The sixties and seventies were not merely the routine unrolling of numb and unrestrained ‘dead worm’ designs to ‘make cars happy’ (to pinch, twice, from the New Urbanists’ grab-bag of catchy but slightly-off-the-mark phrases). Sometimes developers got it incredibly right: Ron Sloane’s recruitment of planner Paul Ritter and architect Bill Kierath, for instance, to make the densely housed yet spacious Perth suburb of Crestwood in the 1960s. Or the Merchant Builders’ and others’ adaptation of cluster housing to retain natural bushland—just as their spiritual forefathers half a century earlier had attempted to do—with small housing lots, shared driveways and an emphasis on foliage and organic design. And the unknowns who designed our area, with open space a premium, unusual ‘street pictures’ (old town-planner parlance) and large, landscaped gardens. These are ideals many are still trying to recapture: the suburb’s essence of the rural-urban mix.

III

To mangle a cliché, the more the attitudes to suburbia change within Australian society, the more they stay the same. A stroll through Meanjin’s back issues, as the journal both reflected the society and impacted upon it, stands as a gauge of change since the 1940s. The most typical attitude in the 1950s and 1960s is adequately revealed by John C. Alexander in 1962, during one of the magazine’s regular trawls through (what it saw as the lack of) Australian intellectual and artistic endeavour. Here Alexander makes a casual allusion to our ‘desperate suburban mediocrity’, which understandably, for him, strikes a ‘deep sense of horror in the heart of our more sensitive artists’. The ghost of early twentieth-century playwright and poet Louis Esson (who jovially cocked a snoot at the ‘suburbs … the tabby-cat, and the garden hose, and slippers, and afternoon tea’ but who also spoke darkly of a suburbia where ‘all is repression, stagnation, a moral morgue’) is heard loud and clear in mid-century Meanjin just as it was elsewhere in Australia. Peter Kirkpatrick, who quotes the Esson song above in his book The Sea Coast of Bohemia, also discusses in that history the view towards suburbia of the Australian bohemians of Esson’s generation. Citing David Walker’s mid-seventies study of the early twentieth-century stride towards a national identity, Dream and Disillusion, Kirkpatrick typifies this attitude as creating two camps: ‘the uncultured herd’ of suburbanites ‘and us’. This is, of course, often the core element of Australians’—even Australians who live in the suburbs—attitude to Australian suburbs.

The early 1970s sees suburbia-as-life-sentence Meanjin gems such as Judith Rodriguez’s 1971 poem ‘Afternoon suburb, framed by kitchen’ (wherein the grotesque, wasteful and artificial suburban environment is at least one of the things described as a ‘strange-featured, sly-pulsed residue of rape’).

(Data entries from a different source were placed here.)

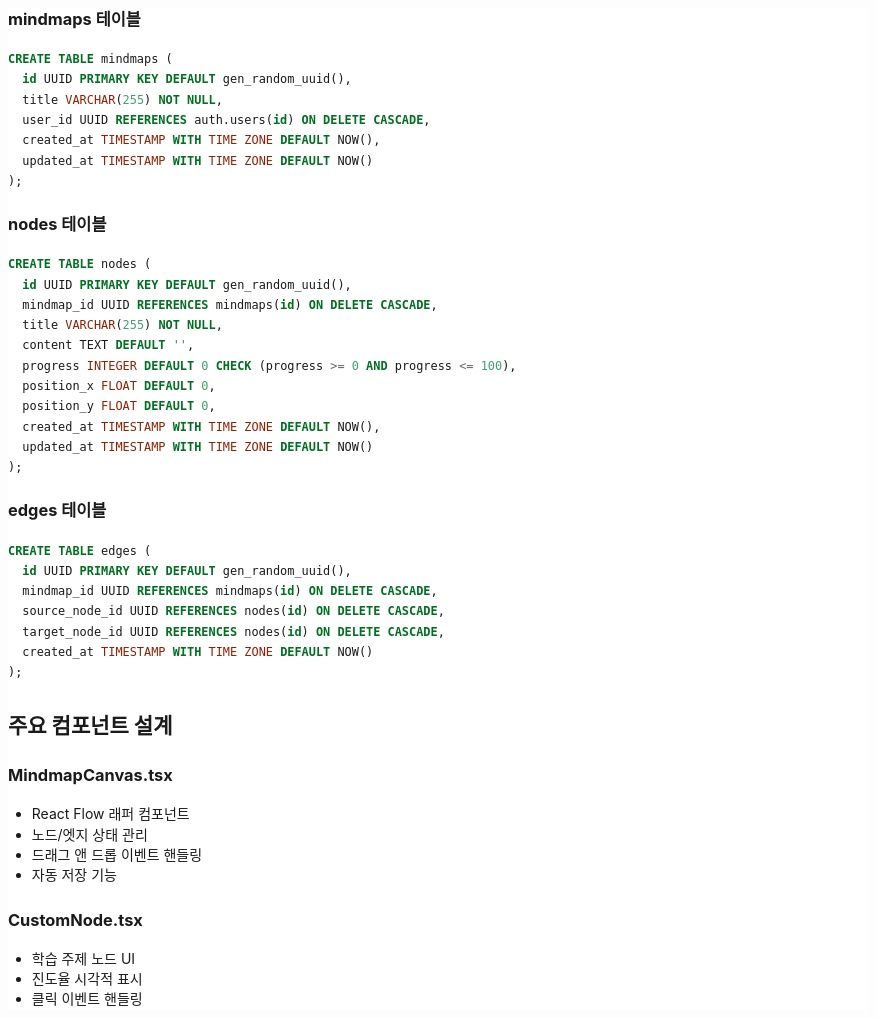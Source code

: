 ### mindmaps 테이블
```sql
CREATE TABLE mindmaps (
  id UUID PRIMARY KEY DEFAULT gen_random_uuid(),
  title VARCHAR(255) NOT NULL,
  user_id UUID REFERENCES auth.users(id) ON DELETE CASCADE,
  created_at TIMESTAMP WITH TIME ZONE DEFAULT NOW(),
  updated_at TIMESTAMP WITH TIME ZONE DEFAULT NOW()
);
```

### nodes 테이블
```sql
CREATE TABLE nodes (
  id UUID PRIMARY KEY DEFAULT gen_random_uuid(),
  mindmap_id UUID REFERENCES mindmaps(id) ON DELETE CASCADE,
  title VARCHAR(255) NOT NULL,
  content TEXT DEFAULT '',
  progress INTEGER DEFAULT 0 CHECK (progress >= 0 AND progress <= 100),
  position_x FLOAT DEFAULT 0,
  position_y FLOAT DEFAULT 0,
  created_at TIMESTAMP WITH TIME ZONE DEFAULT NOW(),
  updated_at TIMESTAMP WITH TIME ZONE DEFAULT NOW()
);
```

### edges 테이블
```sql
CREATE TABLE edges (
  id UUID PRIMARY KEY DEFAULT gen_random_uuid(),
  mindmap_id UUID REFERENCES mindmaps(id) ON DELETE CASCADE,
  source_node_id UUID REFERENCES nodes(id) ON DELETE CASCADE,
  target_node_id UUID REFERENCES nodes(id) ON DELETE CASCADE,
  created_at TIMESTAMP WITH TIME ZONE DEFAULT NOW()
);
```

## 주요 컴포넌트 설계

### MindmapCanvas.tsx
- React Flow 래퍼 컴포넌트
- 노드/엣지 상태 관리
- 드래그 앤 드롭 이벤트 핸들링
- 자동 저장 기능

### CustomNode.tsx
- 학습 주제 노드 UI
- 진도율 시각적 표시
- 클릭 이벤트 핸들링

In the late 1970s a shift had occurred in treatment of the suburb as a (generic) place; Tim Rowse, in 1978, was far more benign, at least by dint of even-handedly discussing the biases of its harshest critics and a very sympathetic rendering of ideas from some of the smartest of its supporters, notably the Adelaide economist and social critic Hugh Stretton. Stretton—much like the abovementioned Ritter, though the two are very different in other respects—sees the best suburban environment as one crafted for children, families and the development of social intercourse and play. Ahead of his time, Rowse puts forward the now much more commonplace argument that to denigrate suburbia is to denigrate women; a huge shift from the conceptualisation of suburbia as misogyny writ in built form. The difference across this decade is marked, and it’s Stretton’s championing of suburbia, as well as his arguments on behalf of the domestic home’s integral (though underrepresented in official figures) place within the wider economy, which has made some of that difference.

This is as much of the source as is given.